[INPUT Boundary: Start]

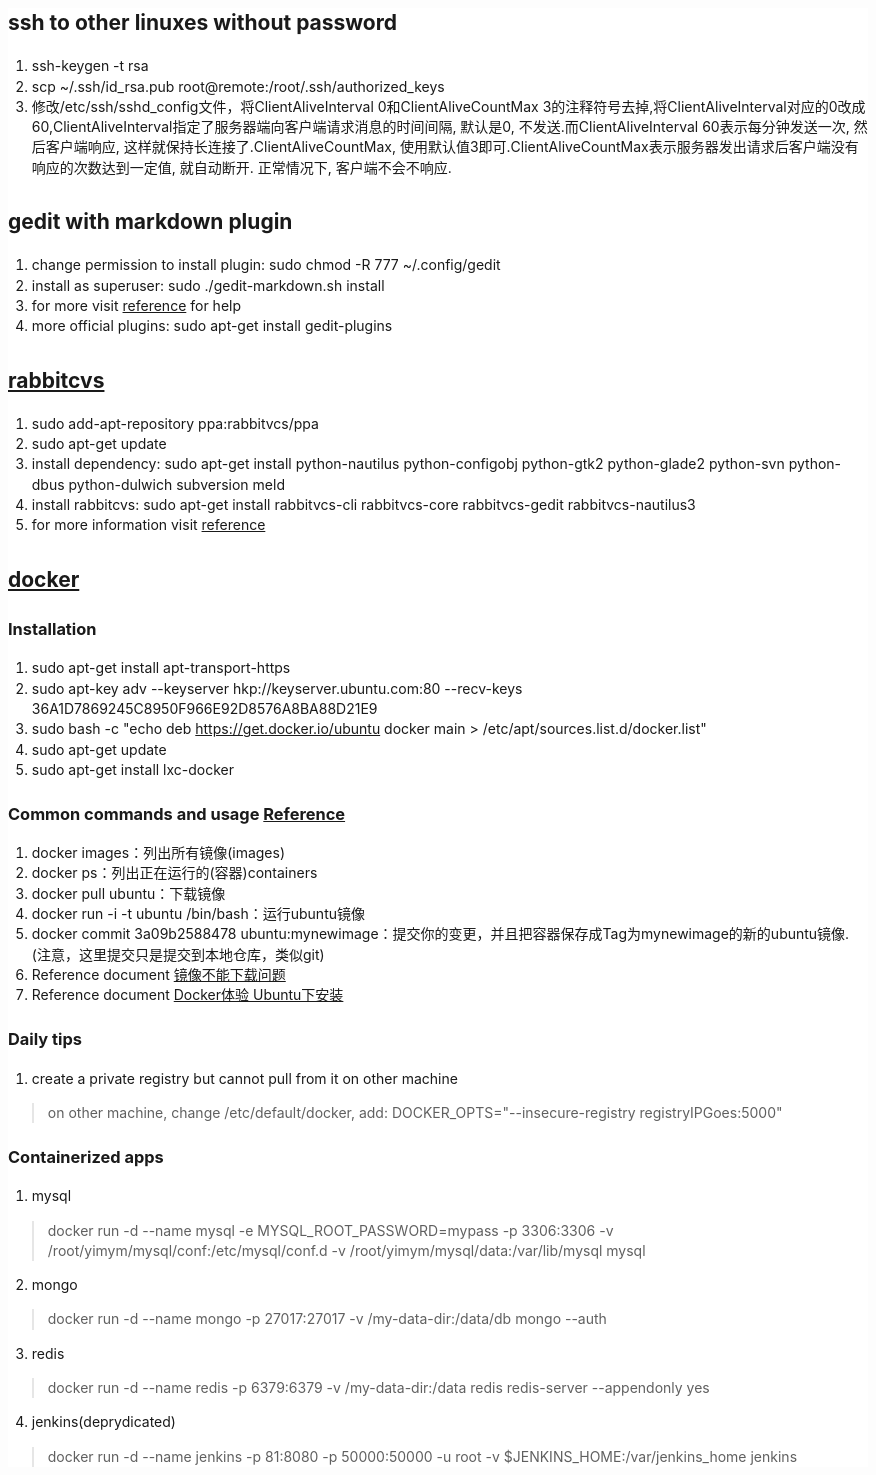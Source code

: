 ## ssh to other linuxes without password
1. ssh-keygen -t rsa
2. scp ~/.ssh/id_rsa.pub root@remote:/root/.ssh/authorized_keys
3. 修改/etc/ssh/sshd_config文件，将ClientAliveInterval 0和ClientAliveCountMax 3的注释符号去掉,将ClientAliveInterval对应的0改成60,ClientAliveInterval指定了服务器端向客户端请求消息的时间间隔, 默认是0, 不发送.而ClientAliveInterval 60表示每分钟发送一次, 然后客户端响应, 这样就保持长连接了.ClientAliveCountMax, 使用默认值3即可.ClientAliveCountMax表示服务器发出请求后客户端没有响应的次数达到一定值, 就自动断开. 正常情况下, 客户端不会不响应.

## gedit with markdown plugin
1. change permission to install plugin: sudo chmod -R 777 ~/.config/gedit
2. install as superuser: sudo ./gedit-markdown.sh install
3. for more visit [reference](http://www.cnblogs.com/mo-wang/p/5118144.html) for help
4. more official plugins: sudo apt-get install gedit-plugins

## [rabbitcvs](http://wiki.rabbitvcs.org/wiki/install/ubuntu)
1. sudo add-apt-repository ppa:rabbitvcs/ppa
2. sudo apt-get update
3. install dependency: sudo apt-get install python-nautilus python-configobj python-gtk2 python-glade2 python-svn python-dbus python-dulwich subversion meld
4. install rabbitcvs: sudo apt-get install rabbitvcs-cli rabbitvcs-core rabbitvcs-gedit rabbitvcs-nautilus3
5. for more information visit [reference](http://www.linuxidc.com/Linux/2013-08/89117.htm)

## [docker](https://www.docker.com/)
### Installation
1. sudo apt-get install apt-transport-https
2. sudo apt-key adv --keyserver hkp://keyserver.ubuntu.com:80 --recv-keys 36A1D7869245C8950F966E92D8576A8BA88D21E9
3. sudo bash -c "echo deb https://get.docker.io/ubuntu docker main > /etc/apt/sources.list.d/docker.list"
4. sudo apt-get update
5. sudo apt-get install lxc-docker
### Common commands and usage [Reference](http://blog.csdn.net/xundh/article/details/46441403)
1. docker images：列出所有镜像(images) 
2. docker ps：列出正在运行的(容器)containers 
3. docker pull ubuntu：下载镜像 
4. docker run -i -t ubuntu /bin/bash：运行ubuntu镜像 
5. docker commit 3a09b2588478 ubuntu:mynewimage：提交你的变更，并且把容器保存成Tag为mynewimage的新的ubuntu镜像.(注意，这里提交只是提交到本地仓库，类似git)
6. Reference document [镜像不能下载问题](https://groups.google.com/forum/#!topic/dockercn/Jmi1jGzC8IY)
7. Reference document [Docker体验 Ubuntu下安装](http://blog.csdn.net/xundh/article/details/46441403)
### Daily tips
1. create a private registry but cannot pull from it on other machine
> on other machine, change /etc/default/docker, add: DOCKER_OPTS="--insecure-registry registryIPGoes:5000"
### Containerized apps
1. mysql
> docker run -d --name mysql -e MYSQL_ROOT_PASSWORD=mypass -p 3306:3306 -v /root/yimym/mysql/conf:/etc/mysql/conf.d -v /root/yimym/mysql/data:/var/lib/mysql mysql
2. mongo
> docker run -d --name mongo -p 27017:27017 -v /my-data-dir:/data/db mongo --auth
3. redis
> docker run -d --name redis -p 6379:6379 -v /my-data-dir:/data redis redis-server --appendonly yes
4. jenkins(deprydicated)
> docker run -d --name jenkins -p 81:8080 -p 50000:50000 -u root -v $JENKINS_HOME:/var/jenkins_home jenkins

[INPUT Boundary: End]

TO DO: Copy, exactly and only, the lines above that begin with the one containing "1. sudo apt-get install apt-transport-https" and finish with the one containing "1. docker images：列出所有镜像(images)".

WRITTEN SOLUTION:
1. sudo apt-get install apt-transport-https
2. sudo apt-key adv --keyserver hkp://keyserver.ubuntu.com:80 --recv-keys 36A1D7869245C8950F966E92D8576A8BA88D21E9
3. sudo bash -c "echo deb https://get.docker.io/ubuntu docker main > /etc/apt/sources.list.d/docker.list"
4. sudo apt-get update
5. sudo apt-get install lxc-docker
### Common commands and usage [Reference](http://blog.csdn.net/xundh/article/details/46441403)
1. docker images：列出所有镜像(images) 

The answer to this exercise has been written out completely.